Problem description. Beginning with the line that holds "- se deseneaza rachetele, obstacolele" in the data below, give again every line through the one that holds "- se recalculeaza", exactly as written.

★ ★ ★ ★ ★ ★ ★

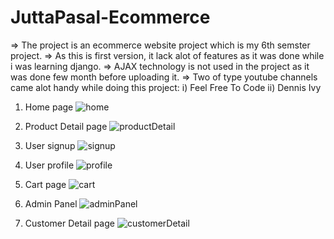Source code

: # JuttaPasal-Ecommerce
=> The project is an ecommerce website project which is my 6th semster project.
=> As this is first version, it lack alot of features as it was done while i was learning django.
=> AJAX technology is not used in the project as it was done few month before uploading it.
=> Two of type youtube channels came alot handy while doing this project: i) Feel Free To Code  ii) Dennis Ivy


1) Home page
![home](https://user-images.githubusercontent.com/47033786/123518313-0e322200-d6c5-11eb-9c10-989796121ab2.png)

2) Product Detail page
![productDetail](https://user-images.githubusercontent.com/47033786/123518320-19854d80-d6c5-11eb-8daf-1af8c4e55e62.png)

3) User signup
![signup](https://user-images.githubusercontent.com/47033786/123518332-24d87900-d6c5-11eb-8b52-bcecdafaeb66.png)

4) User profile
![profile](https://user-images.githubusercontent.com/47033786/123518327-20ac5b80-d6c5-11eb-801f-cd15b3ea7189.png)

5) Cart page
![cart](https://user-images.githubusercontent.com/47033786/123518344-2dc94a80-d6c5-11eb-85ca-10a0ba074f9f.png)

7) Admin Panel 
![adminPanel](https://user-images.githubusercontent.com/47033786/123518342-2ace5a00-d6c5-11eb-8696-f70fa3c2a6da.png)

6) Customer Detail page
![customerDetail](https://user-images.githubusercontent.com/47033786/123518350-33bf2b80-d6c5-11eb-84e8-aa263c208c5e.png)

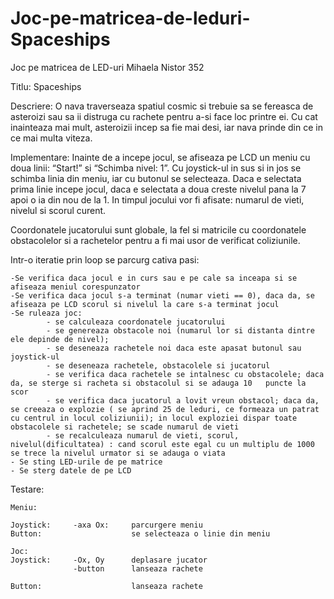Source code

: # Joc-pe-matricea-de-leduri-Spaceships

Joc pe matricea de LED-uri
Mihaela Nistor 352

Titlu:
           Spaceships

Descriere:
           O nava traverseaza spatiul cosmic si trebuie sa se fereasca de asteroizi sau sa ii distruga cu rachete pentru a-si face loc printre ei. Cu cat inainteaza mai mult, asteroizii incep sa fie mai desi, iar nava prinde din ce in ce mai multa viteza.

Implementare:
           Inainte de a incepe jocul, se afiseaza pe LCD un meniu cu doua linii: “Start!” si “Schimba nivel: 1”. Cu joystick-ul in sus si in jos se schimba linia din meniu, iar cu butonul se selecteaza. Daca e selectata prima linie incepe jocul, daca e selectata a doua creste nivelul pana la 7 apoi o ia din nou de la 1. In timpul jocului vor fi afisate: numarul de vieti, nivelul si scorul curent.

Coordonatele jucatorului sunt globale, la fel si matricile cu coordonatele obstacolelor si a rachetelor pentru a fi mai usor de verificat coliziunile.

Intr-o iteratie prin loop se parcurg cativa pasi:

    -Se verifica daca jocul e in curs sau e pe cale sa inceapa si se afiseaza meniul corespunzator
    -Se verifica daca jocul s-a terminat (numar vieti == 0), daca da, se afiseaza pe LCD scorul si nivelul la care s-a terminat jocul
    -Se ruleaza joc:
            - se calculeaza coordonatele jucatorului
            - se genereaza obstacole noi (numarul lor si distanta dintre ele depinde de nivel);
            - se deseneaza rachetele noi daca este apasat butonul sau joystick-ul
            - se deseneaza rachetele, obstacolele si jucatorul
        	- se verifica daca rachetele se intalnesc cu obstacolele; daca da, se sterge si racheta si obstacolul si se adauga 10   puncte la scor
        	- se verifica daca jucatorul a lovit vreun obstacol; daca da, se creeaza o explozie ( se aprind 25 de leduri, ce formeaza un patrat cu centrul in locul coliziunii); in locul exploziei dispar toate obstacolele si rachetele; se scade numarul de vieti
        	- se recalculeaza numarul de vieti, scorul, nivelul(dificultatea) : cand scorul este egal cu un multiplu de 1000 se trece la nivelul urmator si se adauga o viata  
    - Se sting LED-urile de pe matrice    
    - Se sterg datele de pe LCD

Testare:

    Meniu:
    
    Joystick:     -axa Ox:     parcurgere meniu
    Button:                    se selecteaza o linie din meniu            
                    
    Joc:
    Joystick:     -Ox, Oy      deplasare jucator
                  -button      lanseaza rachete

    Button:                    lanseaza rachete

★ ★ ★ ★ ★ ★ ★

Exercise result.
            - se deseneaza rachetele, obstacolele si jucatorul
        	- se verifica daca rachetele se intalnesc cu obstacolele; daca da, se sterge si racheta si obstacolul si se adauga 10   puncte la scor
        	- se verifica daca jucatorul a lovit vreun obstacol; daca da, se creeaza o explozie ( se aprind 25 de leduri, ce formeaza un patrat cu centrul in locul coliziunii); in locul exploziei dispar toate obstacolele si rachetele; se scade numarul de vieti
        	- se recalculeaza numarul de vieti, scorul, nivelul(dificultatea) : cand scorul este egal cu un multiplu de 1000 se trece la nivelul urmator si se adauga o viata  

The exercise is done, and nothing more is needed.